### [WHAT YOU NEED TO DO]
Only lines with the string "smiley" matter here; gather them from the material below.
━━━━━ DATASET RECORDS ━━━━━
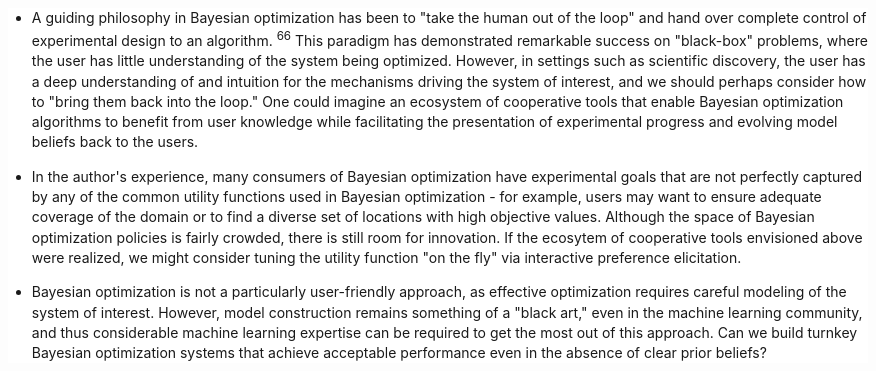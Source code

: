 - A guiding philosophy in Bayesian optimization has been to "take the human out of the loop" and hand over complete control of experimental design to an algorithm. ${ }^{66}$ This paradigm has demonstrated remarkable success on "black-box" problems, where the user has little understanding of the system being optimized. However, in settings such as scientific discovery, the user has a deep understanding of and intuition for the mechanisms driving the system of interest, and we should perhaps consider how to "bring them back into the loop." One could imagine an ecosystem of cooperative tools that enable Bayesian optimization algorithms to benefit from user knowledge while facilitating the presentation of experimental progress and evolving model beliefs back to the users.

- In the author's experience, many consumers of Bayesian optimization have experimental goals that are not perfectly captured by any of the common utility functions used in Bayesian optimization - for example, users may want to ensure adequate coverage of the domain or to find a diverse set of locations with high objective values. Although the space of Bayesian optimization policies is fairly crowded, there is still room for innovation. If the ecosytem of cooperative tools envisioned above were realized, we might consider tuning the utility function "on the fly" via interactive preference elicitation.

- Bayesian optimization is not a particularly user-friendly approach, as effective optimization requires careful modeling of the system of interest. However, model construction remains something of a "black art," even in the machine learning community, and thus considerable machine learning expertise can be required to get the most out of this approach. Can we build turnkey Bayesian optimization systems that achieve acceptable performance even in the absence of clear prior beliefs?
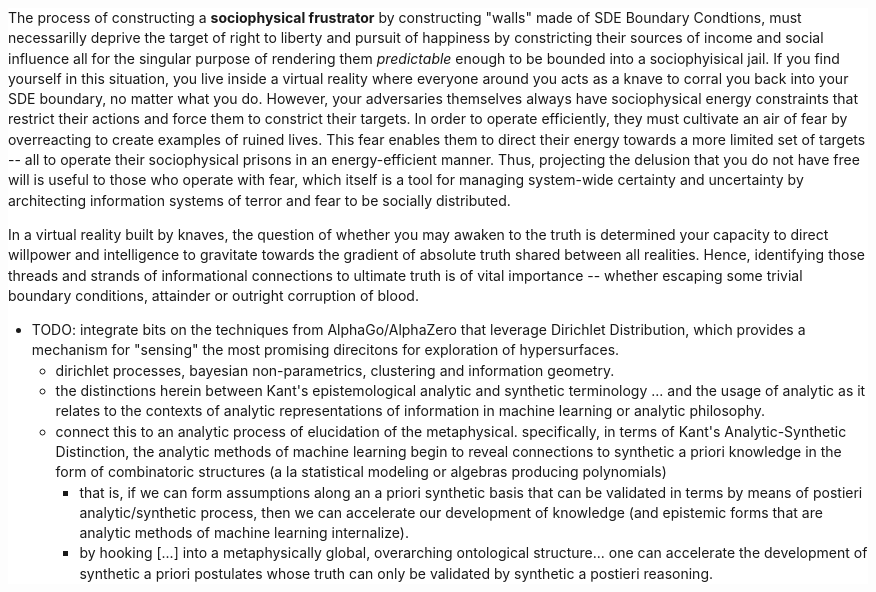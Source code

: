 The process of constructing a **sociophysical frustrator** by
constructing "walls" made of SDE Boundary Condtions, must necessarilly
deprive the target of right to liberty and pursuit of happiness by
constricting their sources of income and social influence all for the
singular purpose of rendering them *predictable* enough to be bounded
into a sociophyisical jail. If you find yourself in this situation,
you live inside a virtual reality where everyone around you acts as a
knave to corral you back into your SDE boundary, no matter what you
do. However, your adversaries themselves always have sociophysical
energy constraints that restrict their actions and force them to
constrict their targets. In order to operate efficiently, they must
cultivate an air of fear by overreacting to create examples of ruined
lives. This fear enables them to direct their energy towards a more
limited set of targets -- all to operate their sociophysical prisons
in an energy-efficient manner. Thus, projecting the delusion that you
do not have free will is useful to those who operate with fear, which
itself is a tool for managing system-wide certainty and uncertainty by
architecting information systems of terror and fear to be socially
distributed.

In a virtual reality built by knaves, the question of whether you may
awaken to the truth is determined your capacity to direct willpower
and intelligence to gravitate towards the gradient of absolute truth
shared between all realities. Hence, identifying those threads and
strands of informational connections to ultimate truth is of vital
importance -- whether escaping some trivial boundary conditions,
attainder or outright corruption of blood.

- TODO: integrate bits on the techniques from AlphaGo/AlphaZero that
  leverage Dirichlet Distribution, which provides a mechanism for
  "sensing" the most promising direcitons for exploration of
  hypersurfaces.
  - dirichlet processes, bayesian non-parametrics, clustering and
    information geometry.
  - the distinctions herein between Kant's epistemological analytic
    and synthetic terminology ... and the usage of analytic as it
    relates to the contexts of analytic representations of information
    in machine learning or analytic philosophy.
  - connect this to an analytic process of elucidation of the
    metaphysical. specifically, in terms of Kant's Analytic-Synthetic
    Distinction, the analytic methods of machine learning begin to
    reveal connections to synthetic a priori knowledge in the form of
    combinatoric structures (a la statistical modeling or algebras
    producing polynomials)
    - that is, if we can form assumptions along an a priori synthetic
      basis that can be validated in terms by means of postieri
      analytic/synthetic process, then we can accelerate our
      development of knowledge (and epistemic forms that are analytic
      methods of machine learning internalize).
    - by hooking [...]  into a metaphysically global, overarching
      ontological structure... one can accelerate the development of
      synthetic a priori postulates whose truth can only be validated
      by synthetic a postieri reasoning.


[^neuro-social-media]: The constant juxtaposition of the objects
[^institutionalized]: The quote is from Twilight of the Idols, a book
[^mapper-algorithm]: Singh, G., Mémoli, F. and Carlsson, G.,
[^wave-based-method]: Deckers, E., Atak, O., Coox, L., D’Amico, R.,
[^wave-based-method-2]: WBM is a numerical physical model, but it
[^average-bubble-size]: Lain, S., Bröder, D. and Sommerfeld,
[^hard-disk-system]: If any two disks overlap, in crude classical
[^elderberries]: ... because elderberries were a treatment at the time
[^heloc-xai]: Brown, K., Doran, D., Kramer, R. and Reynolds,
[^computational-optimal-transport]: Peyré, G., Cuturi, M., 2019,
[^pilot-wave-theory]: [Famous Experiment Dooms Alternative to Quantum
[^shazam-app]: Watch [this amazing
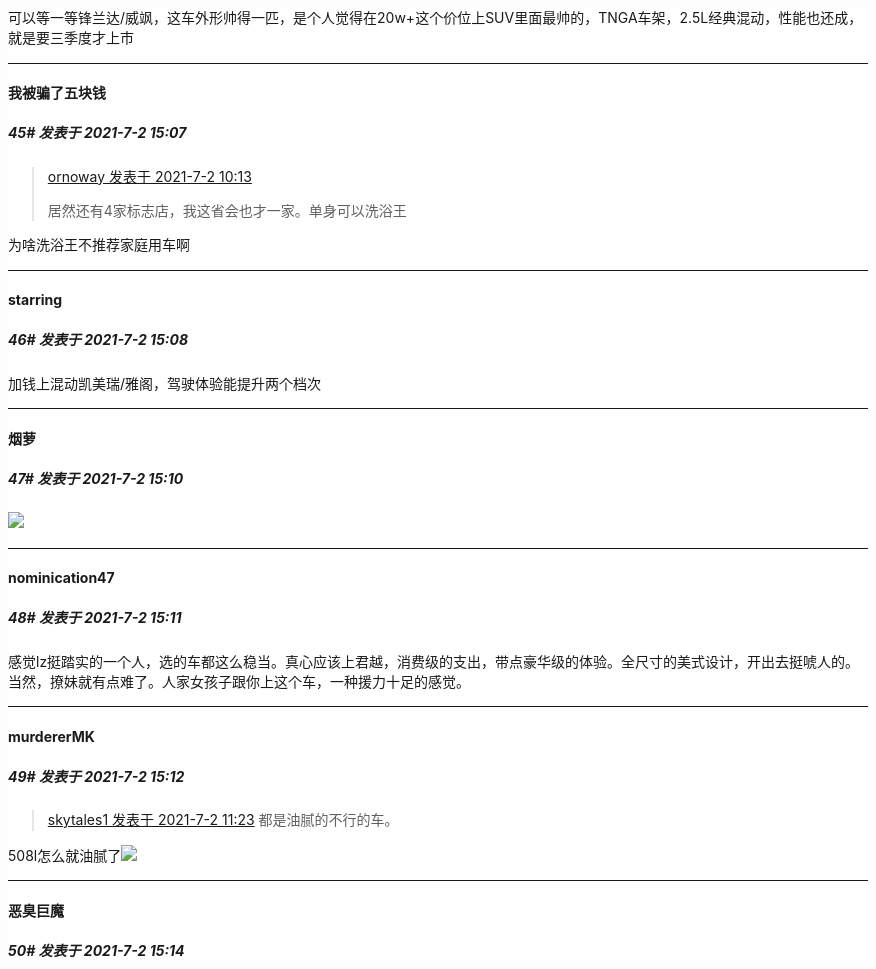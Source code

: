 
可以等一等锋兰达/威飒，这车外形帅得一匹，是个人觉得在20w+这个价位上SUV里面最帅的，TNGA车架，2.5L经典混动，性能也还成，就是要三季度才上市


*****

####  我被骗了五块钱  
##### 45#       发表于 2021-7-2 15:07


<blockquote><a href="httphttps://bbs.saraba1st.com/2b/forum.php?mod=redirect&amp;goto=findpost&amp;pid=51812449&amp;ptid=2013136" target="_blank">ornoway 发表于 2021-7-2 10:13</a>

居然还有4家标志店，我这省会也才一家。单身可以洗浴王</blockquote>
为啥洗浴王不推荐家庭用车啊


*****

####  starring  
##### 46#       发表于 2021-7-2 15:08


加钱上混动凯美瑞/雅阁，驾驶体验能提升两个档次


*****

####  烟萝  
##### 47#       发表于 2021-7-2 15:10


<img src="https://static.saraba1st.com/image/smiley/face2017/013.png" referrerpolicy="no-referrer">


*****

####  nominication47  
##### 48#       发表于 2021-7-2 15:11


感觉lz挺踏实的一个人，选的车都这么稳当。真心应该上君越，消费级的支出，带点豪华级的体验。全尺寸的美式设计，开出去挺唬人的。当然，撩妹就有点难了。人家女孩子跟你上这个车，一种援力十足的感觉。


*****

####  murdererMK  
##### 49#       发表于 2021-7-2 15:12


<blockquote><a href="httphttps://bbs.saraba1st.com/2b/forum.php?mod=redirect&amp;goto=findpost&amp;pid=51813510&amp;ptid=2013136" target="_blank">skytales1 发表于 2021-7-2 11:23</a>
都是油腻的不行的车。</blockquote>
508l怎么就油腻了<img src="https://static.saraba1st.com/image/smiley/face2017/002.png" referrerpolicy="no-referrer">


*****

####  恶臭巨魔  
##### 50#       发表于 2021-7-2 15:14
━━━━━
### [RESPONSE AREA]
<img src="https://static.saraba1st.com/image/smiley/face2017/013.png" referrerpolicy="no-referrer">
508l怎么就油腻了<img src="https://static.saraba1st.com/image/smiley/face2017/002.png" referrerpolicy="no-referrer">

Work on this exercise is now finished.